#### [PROBLEM STATEMENT]
Only the lines holding the word "předpisu" are wanted; copy each of them from the listing.
►
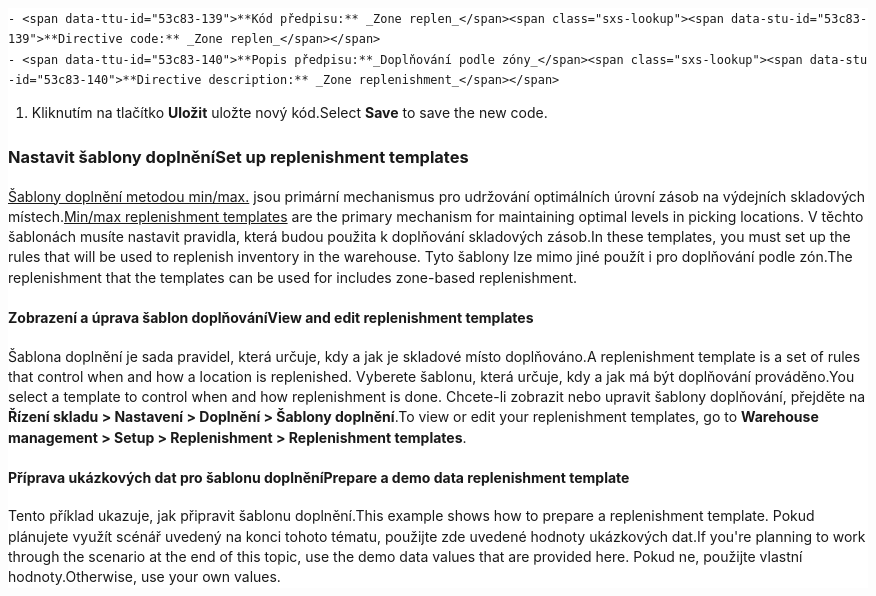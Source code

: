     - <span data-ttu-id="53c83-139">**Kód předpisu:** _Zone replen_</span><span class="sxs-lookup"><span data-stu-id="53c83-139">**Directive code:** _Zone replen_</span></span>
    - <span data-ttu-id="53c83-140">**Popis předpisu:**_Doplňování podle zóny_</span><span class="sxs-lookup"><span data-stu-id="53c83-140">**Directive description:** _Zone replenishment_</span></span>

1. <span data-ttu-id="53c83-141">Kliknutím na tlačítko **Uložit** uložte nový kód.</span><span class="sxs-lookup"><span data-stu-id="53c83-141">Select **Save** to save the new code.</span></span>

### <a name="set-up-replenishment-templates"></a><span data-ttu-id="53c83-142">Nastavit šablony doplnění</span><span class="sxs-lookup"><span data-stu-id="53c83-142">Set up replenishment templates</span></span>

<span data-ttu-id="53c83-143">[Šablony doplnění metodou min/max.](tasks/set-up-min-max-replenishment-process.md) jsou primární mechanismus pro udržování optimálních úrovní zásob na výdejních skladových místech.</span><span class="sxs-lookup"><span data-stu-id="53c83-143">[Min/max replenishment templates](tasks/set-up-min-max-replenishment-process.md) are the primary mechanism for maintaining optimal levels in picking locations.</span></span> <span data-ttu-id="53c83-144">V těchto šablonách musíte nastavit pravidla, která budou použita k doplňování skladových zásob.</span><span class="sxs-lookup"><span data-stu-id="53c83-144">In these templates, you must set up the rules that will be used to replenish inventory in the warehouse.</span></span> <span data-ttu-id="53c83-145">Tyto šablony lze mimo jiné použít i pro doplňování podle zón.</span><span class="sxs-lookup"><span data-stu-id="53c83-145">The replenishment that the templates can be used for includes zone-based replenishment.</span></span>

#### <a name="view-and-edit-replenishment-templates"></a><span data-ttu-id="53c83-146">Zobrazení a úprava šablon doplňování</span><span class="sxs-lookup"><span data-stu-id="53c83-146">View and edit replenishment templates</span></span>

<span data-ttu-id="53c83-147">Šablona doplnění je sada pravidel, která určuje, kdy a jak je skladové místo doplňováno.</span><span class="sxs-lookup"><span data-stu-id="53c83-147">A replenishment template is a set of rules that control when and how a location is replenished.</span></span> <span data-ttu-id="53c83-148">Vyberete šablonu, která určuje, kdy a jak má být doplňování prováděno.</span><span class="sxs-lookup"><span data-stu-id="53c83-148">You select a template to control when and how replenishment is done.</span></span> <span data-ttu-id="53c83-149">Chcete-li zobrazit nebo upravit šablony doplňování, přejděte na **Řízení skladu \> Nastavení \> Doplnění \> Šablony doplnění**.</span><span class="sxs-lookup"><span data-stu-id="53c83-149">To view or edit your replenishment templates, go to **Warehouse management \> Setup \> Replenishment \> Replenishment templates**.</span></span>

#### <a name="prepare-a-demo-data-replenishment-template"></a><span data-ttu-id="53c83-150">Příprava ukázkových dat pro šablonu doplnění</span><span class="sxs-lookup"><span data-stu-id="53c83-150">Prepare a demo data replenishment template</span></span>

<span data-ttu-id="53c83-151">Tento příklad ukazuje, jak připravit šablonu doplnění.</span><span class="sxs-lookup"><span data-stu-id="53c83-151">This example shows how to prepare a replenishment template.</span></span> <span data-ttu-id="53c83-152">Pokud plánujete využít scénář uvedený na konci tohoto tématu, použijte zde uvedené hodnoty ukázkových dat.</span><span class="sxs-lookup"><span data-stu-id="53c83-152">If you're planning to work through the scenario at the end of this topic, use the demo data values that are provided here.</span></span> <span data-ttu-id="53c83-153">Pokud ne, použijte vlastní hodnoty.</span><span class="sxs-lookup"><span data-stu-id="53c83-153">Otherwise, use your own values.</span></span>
◄
#### [RESULT BELOW]
:     - <span data-ttu-id="53c83-139">**Kód předpisu:** _Zone replen_</span><span class="sxs-lookup"><span data-stu-id="53c83-139">**Directive code:** _Zone replen_</span></span>
    - <span data-ttu-id="53c83-140">**Popis předpisu:**_Doplňování podle zóny_</span><span class="sxs-lookup"><span data-stu-id="53c83-140">**Directive description:** _Zone replenishment_</span></span>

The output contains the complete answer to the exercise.